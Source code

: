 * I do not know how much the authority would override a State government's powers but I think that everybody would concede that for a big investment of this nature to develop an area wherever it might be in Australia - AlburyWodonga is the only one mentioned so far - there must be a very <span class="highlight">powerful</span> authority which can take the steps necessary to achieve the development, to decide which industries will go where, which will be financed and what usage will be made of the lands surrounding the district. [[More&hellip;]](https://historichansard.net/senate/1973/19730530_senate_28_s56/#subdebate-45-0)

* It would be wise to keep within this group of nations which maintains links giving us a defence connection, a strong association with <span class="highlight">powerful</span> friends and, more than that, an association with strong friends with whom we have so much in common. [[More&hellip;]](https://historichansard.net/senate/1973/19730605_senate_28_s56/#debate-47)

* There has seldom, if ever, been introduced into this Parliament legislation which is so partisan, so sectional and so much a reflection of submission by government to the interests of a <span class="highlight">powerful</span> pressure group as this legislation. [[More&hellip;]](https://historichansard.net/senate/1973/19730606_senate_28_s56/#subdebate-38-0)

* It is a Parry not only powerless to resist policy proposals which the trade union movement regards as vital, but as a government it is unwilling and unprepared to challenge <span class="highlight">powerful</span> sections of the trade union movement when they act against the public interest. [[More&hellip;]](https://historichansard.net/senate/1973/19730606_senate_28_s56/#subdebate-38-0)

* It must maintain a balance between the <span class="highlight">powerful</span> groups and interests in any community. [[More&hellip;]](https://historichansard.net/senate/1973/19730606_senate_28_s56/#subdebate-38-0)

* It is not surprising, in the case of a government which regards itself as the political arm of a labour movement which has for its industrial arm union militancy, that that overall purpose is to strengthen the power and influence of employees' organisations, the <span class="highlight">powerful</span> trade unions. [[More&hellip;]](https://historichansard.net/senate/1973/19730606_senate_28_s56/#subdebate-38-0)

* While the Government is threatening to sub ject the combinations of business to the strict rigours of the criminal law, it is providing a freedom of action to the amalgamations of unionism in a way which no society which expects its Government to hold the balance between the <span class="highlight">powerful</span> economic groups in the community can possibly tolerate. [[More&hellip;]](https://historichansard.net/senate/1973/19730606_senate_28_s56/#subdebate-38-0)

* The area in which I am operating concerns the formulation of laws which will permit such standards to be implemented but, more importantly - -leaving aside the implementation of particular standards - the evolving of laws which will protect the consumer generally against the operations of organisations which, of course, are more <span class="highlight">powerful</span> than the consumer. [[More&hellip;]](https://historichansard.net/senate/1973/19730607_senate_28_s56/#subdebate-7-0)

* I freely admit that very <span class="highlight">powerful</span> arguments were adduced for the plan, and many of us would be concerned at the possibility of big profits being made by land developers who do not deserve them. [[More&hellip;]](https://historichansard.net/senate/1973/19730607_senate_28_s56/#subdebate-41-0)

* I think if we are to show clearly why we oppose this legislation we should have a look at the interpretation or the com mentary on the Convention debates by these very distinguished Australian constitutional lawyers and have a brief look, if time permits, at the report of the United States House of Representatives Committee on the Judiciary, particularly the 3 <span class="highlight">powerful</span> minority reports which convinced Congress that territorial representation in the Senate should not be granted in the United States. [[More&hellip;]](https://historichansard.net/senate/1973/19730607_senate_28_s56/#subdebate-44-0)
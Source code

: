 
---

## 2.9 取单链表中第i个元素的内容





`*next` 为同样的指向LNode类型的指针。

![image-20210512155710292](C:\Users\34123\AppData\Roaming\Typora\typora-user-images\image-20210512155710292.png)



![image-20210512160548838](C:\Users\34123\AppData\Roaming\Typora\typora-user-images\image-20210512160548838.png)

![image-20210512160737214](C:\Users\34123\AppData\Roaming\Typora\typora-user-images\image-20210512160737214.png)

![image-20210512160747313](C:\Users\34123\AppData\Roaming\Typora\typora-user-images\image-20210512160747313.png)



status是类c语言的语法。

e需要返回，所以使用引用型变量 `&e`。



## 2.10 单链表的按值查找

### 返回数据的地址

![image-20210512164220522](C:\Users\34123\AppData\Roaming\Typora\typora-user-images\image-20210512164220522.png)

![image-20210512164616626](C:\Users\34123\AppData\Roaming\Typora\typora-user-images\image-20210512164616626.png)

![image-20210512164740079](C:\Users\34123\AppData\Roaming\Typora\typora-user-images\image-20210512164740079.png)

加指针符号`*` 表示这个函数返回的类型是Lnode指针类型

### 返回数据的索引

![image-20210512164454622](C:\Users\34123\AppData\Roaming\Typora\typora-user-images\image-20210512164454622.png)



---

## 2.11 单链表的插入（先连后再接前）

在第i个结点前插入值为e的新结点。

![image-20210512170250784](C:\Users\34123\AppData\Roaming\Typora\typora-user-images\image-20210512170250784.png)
○ ○ ○ ○
## TASK
The lines above from the one containing "a Parry not" through the one containing "It must maintain" are to be set down exactly, and no others.

## OUTPUT OF THE EXERCISE
* It is a Parry not only powerless to resist policy proposals which the trade union movement regards as vital, but as a government it is unwilling and unprepared to challenge <span class="highlight">powerful</span> sections of the trade union movement when they act against the public interest. [[More&hellip;]](https://historichansard.net/senate/1973/19730606_senate_28_s56/#subdebate-38-0)

* It must maintain a balance between the <span class="highlight">powerful</span> groups and interests in any community. [[More&hellip;]](https://historichansard.net/senate/1973/19730606_senate_28_s56/#subdebate-38-0)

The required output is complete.